Spreads de stablecoin disparam na África
O uso de stablecoin para remessas cresce na África, porém os custos seguem elevados em diversos mercados. Dados divulgados pela Borderless.xyz mostram que o spread mediano das conversões para moedas locais alcançou quase 300 pontos base em janeiro, cerca de 3%. Esse número supera com folga a média da América Latina, próxima de 1,3%, e da Ásia, em torno de 0,07%. Assim, as remessas ficam mais caras justamente onde a tecnologia deveria ampliar o acesso financeiro.
Esse cenário deixa claro que o custo final depende do mercado doméstico. Mesmo que o envio on-chain seja barato, a conversão para moeda fiduciária determina o valor recebido por trabalhadores e famílias que dependem desses recursos. Além disso, a falta de liquidez em algumas regiões intensifica a diferença entre o preço de compra e venda.

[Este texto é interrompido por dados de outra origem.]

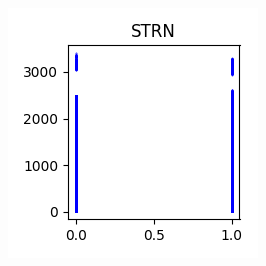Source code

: \documentclass[sigconf,authorversion]{acmart}
\begin{document}
\begin{figure}[hbtp]
\begin{subfigure}[b]{0.3\textwidth}
        \label{fig:strm}
    \end{subfigure}
    \begin{subfigure}[b]{0.3\textwidth}
        \includegraphics[width=\textwidth]{img/STRN.png}
        \label{fig:strn}
    \end{subfigure}
\end{figure}
\end{document}
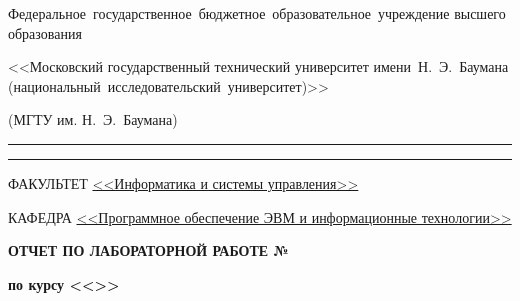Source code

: \begin{titlepage}
\begin{center}
\begin{minipage}{0.85\textwidth}
{                    %
                    {Федеральное~государственное~бюджетное~образовательное~учреждение высшего образования}

                    {<<Московский государственный технический университет имени~Н.~Э.~Баумана (национальный~исследовательский~университет)>>}

                    {(МГТУ им. Н.~Э.~Баумана)}
                    \vspace{0.1cm}
                }
            \end{minipage}

        \vspace{0.2cm}
        \rule{\linewidth}{2.8pt}
        \rule[3ex]{\linewidth}{1pt}

        \begin{flushleft}
            {ФАКУЛЬТЕТ \uline{<<Информатика и системы управления>> \hfill}}

            \vspace{0.5cm}

            {КАФЕДРА \uline{<<Программное обеспечение ЭВМ и информационные технологии>> \hfill}}
        \end{flushleft}

        \vfill

        {
            \Large{\textbf{
                {ОТЧЕТ ПО ЛАБОРАТОРНОЙ РАБОТЕ №\labnumber}
            }}

            \Large{\textbf{
                {по курсу <<\coursename>>}
            }}

            \vspace{0.5cm}
        }

        \vspace{0.5cm}



\end{center}
\end{titlepage}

Custos variam entre os mercados africanos
A variação de spreads dentro do continente é ampla. A África do Sul apresentou um dos menores índices, em torno de 1,5%, impulsionado por liquidez elevada e forte concorrência entre provedores. Mercados mais sólidos tendem a equilibrar os preços, reduzindo o custo para o usuário.
No entanto, países com pouca oferta de serviços enfrentam um cenário oposto. Em Botsuana, a mediana do spread chegou a quase 19,4% em janeiro, embora tenha caído levemente no fim do mês. Já a República do Congo registrou mais de 13%. Esses números reforçam que o problema não se limita a casos isolados, pois o estudo avaliou 66 corredores cambiais e quase 94 mil observações.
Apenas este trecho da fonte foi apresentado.